# M1009 cucv experiences!!!!



## spotman (Jul 12, 2009)

Thinking about buying a GL cucv for a hunting/play truck. Anybody have or had one. How did you like them?????


----------



## Slug-Gunner (Jul 13, 2009)

*Truck, Utility, 3/4 ton, 4x4 M-1009*

Truck, Utility, 3/4 ton, 4x4 M-1009

The M-1009 is a Commercial Utility Cargo Vehicle (CUCV pronounced "cuck-vee"), a military modified Chevrolet/General Motors Model K10516 Blazer with a 3/4 ton rating. The CUCVs were an attempt by the U.S. military to use COTS (commercial, off-the-shelf) vehicles with minor modification in non-combat roles. This effort to save money was not very successful and eventually all CUCV units where replaced by HMMWVs.
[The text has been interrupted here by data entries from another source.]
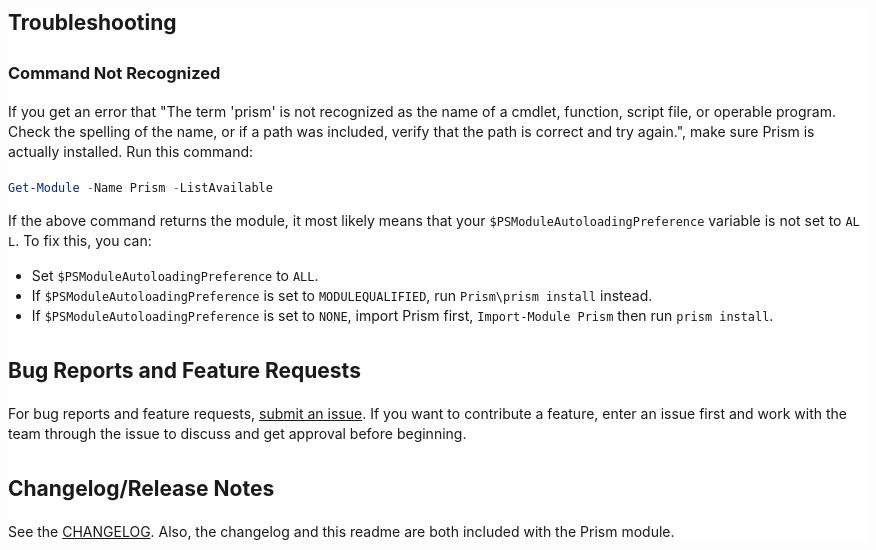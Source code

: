 ## Troubleshooting

### Command Not Recognized

If you get an error that "The term 'prism' is not recognized as the name of a cmdlet, function, script file, or operable
program. Check the spelling of the name, or if a path was included, verify that the path is correct and try again.",
make sure Prism is actually installed. Run this command:

```powershell
Get-Module -Name Prism -ListAvailable
```

If the above command returns the module, it most likely means that your `$PSModuleAutoloadingPreference` variable is not
set to `ALL`. To fix this, you can:

* Set `$PSModuleAutoloadingPreference` to `ALL`.
* If `$PSModuleAutoloadingPreference` is set to `MODULEQUALIFIED`, run `Prism\prism install` instead.
* If `$PSModuleAutoloadingPreference` is set to `NONE`, import Prism first, `Import-Module Prism` then run
`prism install`.

## Bug Reports and Feature Requests

For bug reports and feature requests, [submit an issue](https://github.com/webmd-health-services/Prism/issues). If you
want to contribute a feature, enter an issue first and work with the team through the issue to discuss and get approval
before beginning.

## Changelog/Release Notes

See the [CHANGELOG](CHANGELOG.md). Also, the changelog and this readme are both included with the Prism module.
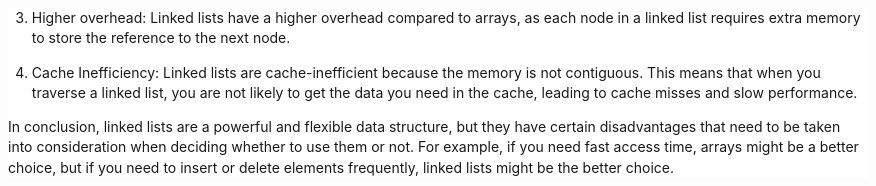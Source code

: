 3) Higher overhead: Linked lists have a higher overhead compared to arrays, as each node in a linked list requires extra memory to store the reference to the next node.

4) Cache Inefficiency: Linked lists are cache-inefficient because the memory is not contiguous. This means that when you traverse a linked list, you are not likely to get the data you need in the cache, leading to cache misses and slow performance.

In conclusion, linked lists are a powerful and flexible data structure, but they have certain disadvantages that need to be taken into consideration when deciding whether to use them or not. For example, if you need fast access time, arrays might be a better choice, but if you need to insert or delete elements frequently, linked lists might be the better choice.
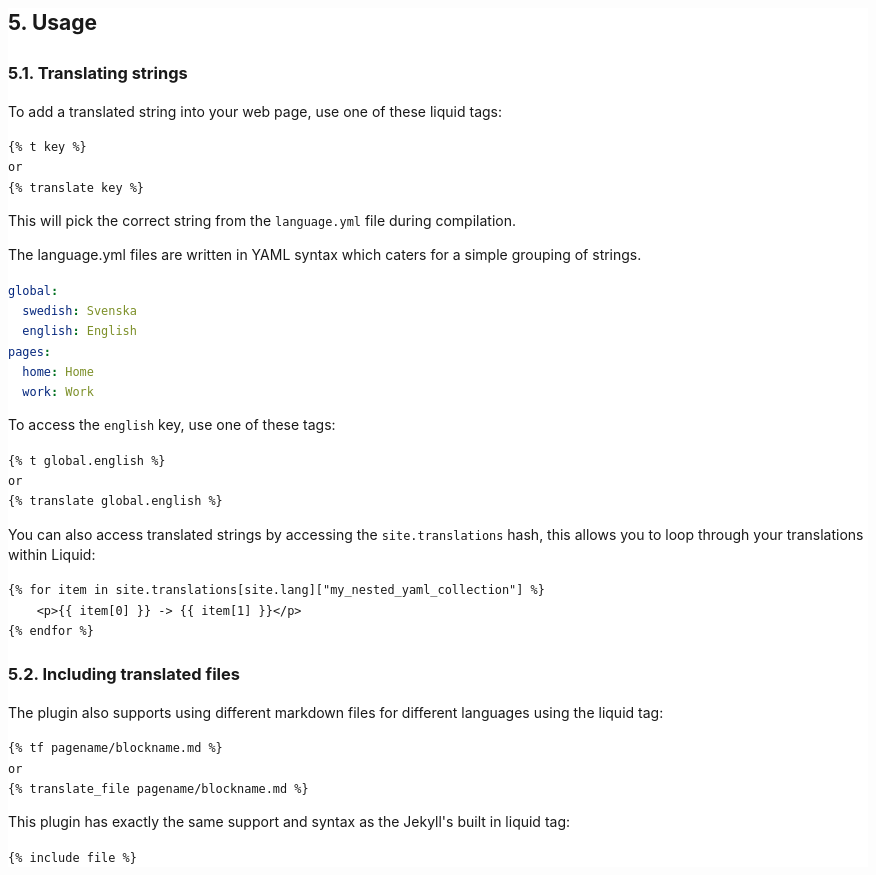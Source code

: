 

## 5. Usage
### 5.1. Translating strings
To add a translated string into your web page, use one of these liquid tags:

```liquid
{% t key %}
or
{% translate key %}
```

This will pick the correct string from the `language.yml` file during compilation.

The language.yml files are written in YAML syntax which caters for a simple grouping of strings.

```yaml
global:
  swedish: Svenska
  english: English
pages:
  home: Home
  work: Work
```

  To access the `english` key, use one of these tags:

```liquid
{% t global.english %}
or
{% translate global.english %}
```

You can also access translated strings by accessing the `site.translations` hash, this allows you to loop through your translations within Liquid:

```liquid
{% for item in site.translations[site.lang]["my_nested_yaml_collection"] %}
    <p>{{ item[0] }} -> {{ item[1] }}</p>
{% endfor %}
```

### 5.2. Including translated files
The plugin also supports using different markdown files for different languages using the liquid tag:

```liquid
{% tf pagename/blockname.md %}
or
{% translate_file pagename/blockname.md %}
```

This plugin has exactly the same support and syntax as the Jekyll's built in liquid tag:

```liquid
{% include file %}
```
The M1009 was produced for the U.S. military from 1983 to 1986. The M1009 differs from the civilian Blazer in that it has a heavier spring in the suspension and has no air conditioning. The electrical system is a hybrid 12/24 volt, with most of the truck running on GMC standard 12 volt electrics, but the glow plugs, the starter, and the military slave cable jack are at 24 volts. The M1009 has a pair of 12v alternators and batteries wired in series to supply the 24 volt circuit. The glow plugs are standard 12 volt plus wired through a bank of resistors to run properly on the 24 volt side.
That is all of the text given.